James Meikle 

Survey calls for free entry to leisure centres

Move would boost public health, poll of more than 2,000 people finds
  
  

Swimmers at London's first Olympic-sized heated outdoor swimming pool in Hackney
Swimmers at London's first Olympic-sized heated outdoor swimming pool, in Hackney. Photograph: Linda Nylind Photograph: Linda Nylind

Free entry to swimming pools and leisure centres, better access to health advice and more "traffic light" health labelling of food are the best ways to improve public health, a survey of more than 2,000 people has found.

The results suggest people recognise the danger posed by rising obesity levels and are prepared to take their share of responsibility by taking more exercise and adjusting their diet.

They also show significant support for encouraging children to walk to school by banning cars near schools, and also suggest limiting levels of salt in food by law, increasing the tax on cigarettes, ensuring GPs give their patients annual medicals and insisting all schools have their own nurse.

However, the UK-wide poll, conducted for the magazine of the left-leaning Fabian Society, also reveals strong opposition to a ban on cigarette sales to anyone without a £10 smoking permit, a "fat tax" on snacks or "unhealthy" fast food, adding flouride to drinking water or the frequent weighing of children at school.

In recent years, the government has repeatedly tried to encourage health authorities to request water companies to flouridate supplies - at present, flouridation is concentrated in Birmingham, the west Midlands and the north-east and affects around 5.5 million people.

Calls for a "fat tax" are increasing, while the smoking permit idea was floated by Julian Le Grand, an academic at the London School of Economics and the chairman of Health England, a ministerial advisory board.

The Fabian Review commissioned the YouGov poll to test opinion on a dozen suggestions for public health, asking people to choose up to four that they most favoured and a similar number that they were most against.

Free access to pools and leisure centres was by far the most popular measure, but could initially leave a large hole in council budgets because charging recoups around 45% of the cost of such facilities in England.

The idea attracted 49% of those polled, and Blackburn with Darwen council, in north-west England, will give a clue whether this measure will work when it is phasing in free entry for all those who live or work within its boundaries from July.

The move will cost £6m over three years, but is regarded as a vital part of improving life expectancy in the borough, where people die, on average, eight years earlier than those living elsewhere in the country.

Implementing similar schemes nationwide would be very costly, and Chris White, the Local Government Association spokesman for sport, said: "We are hugely committed to anything that increases participation in sport and in physical activity generally.
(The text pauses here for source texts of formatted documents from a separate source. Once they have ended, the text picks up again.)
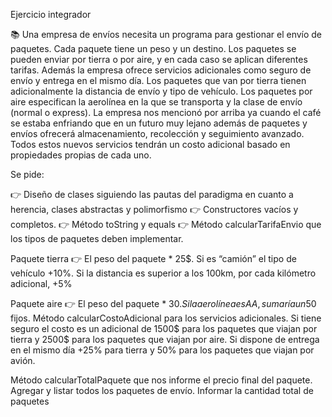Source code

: Ejercicio integrador 

📚 Una empresa de envíos necesita un programa para gestionar el envío de paquetes. Cada paquete tiene un peso y un destino.
Los paquetes se pueden enviar por tierra o por aire, y en cada caso se aplican diferentes tarifas. 
Además la empresa ofrece servicios adicionales como seguro de envío y entrega en el mismo día. 
Los paquetes que van por tierra tienen adicionalmente la distancia de envío y tipo de vehículo. 
Los paquetes por aire especifican la aerolínea en la que se transporta y la clase de envío (normal o express).
La empresa nos mencionó por arriba ya cuando el café se estaba enfriando que en un futuro muy lejano además de paquetes y envíos ofrecerá almacenamiento,
recolección y seguimiento avanzado. Todos estos nuevos servicios tendrán un costo adicional 
basado en propiedades propias de cada uno. 

Se pide:

👉 Diseño de clases siguiendo las pautas del paradigma en cuanto a herencia, clases abstractas y polimorfismo
👉 Constructores vacíos y completos.
👉 Método toString y equals
👉 Método calcularTarifaEnvio que los tipos de paquetes deben implementar.

Paquete tierra
👉 El peso del paquete * 25$. Si es “camión” el tipo de vehículo +10%. Si la distancia es superior a los 100km, por cada kilómetro adicional, +5%

Paquete aire
👉 El peso del paquete * 30$. Si la aerolínea es AA, sumaría un 50% de impuestos. Y si es express, +1000$ fijos. 
Método calcularCostoAdicional para los servicios adicionales. Si tiene seguro el costo es un adicional de 1500$ para los paquetes que viajan por tierra y 2500$ 
para los paquetes que viajan por aire. Si dispone de entrega en el mismo día +25% para tierra y 50% para los paquetes que viajan por avión. 

Método calcularTotalPaquete que nos informe el precio final del paquete. 
Agregar y listar todos los paquetes de envío. 
Informar la cantidad total de paquetes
"But the idea of offering free swimming for all poses important questions which need to be debated thoroughly, such as how much it costs and how it will be paid for."

He said there was "also a difference between setting aside enough to pay for something like this and actually making sure the money gets to the right place".

Making expert healthcare more easily accessible with guidance and support came second, gaining 43% of the vote – as result likely to encourage ministers seeking longer opening of GP surgeries, so-called polyclinics, and more high street alternatives.

But parts of the food industry may be disappointed by the 35% support for red, yellow, green traffic light labelling of food, promoted by the government's Food Standards Agency, because they fear the move could be too simplistic.

Salt levels are being reduced under voluntary programmes, but one-third of consumers think this could be made to go further by turning to legal requirements.

The £10 smoking permit tops the list of measures respondents believed the government should not introduce, with half of those polled against it. The fat tax on foods is nearly as unpopular, while nearly one-third were against more flouridation of the water supply.

"Sometimes we look at those nations we feel are naturally fit and more outdoorsy, such as Australia, and think how we can be more like them," Rachael Jolley, the Fabian Society's head of communication, said.

"How can we tear ourselves away from our TV sets on a wet Friday night to go to the gym? Of course, in a nation where the sun doesn't shine consistently in the summer it is not so easy to commit to an outdoor lifestyle, but our poll shows people do value the chance to do exercise such as swimming."

The Fabian Review, published tomorrow, concentrates on public health ahead of the 60th anniversary of the NHS.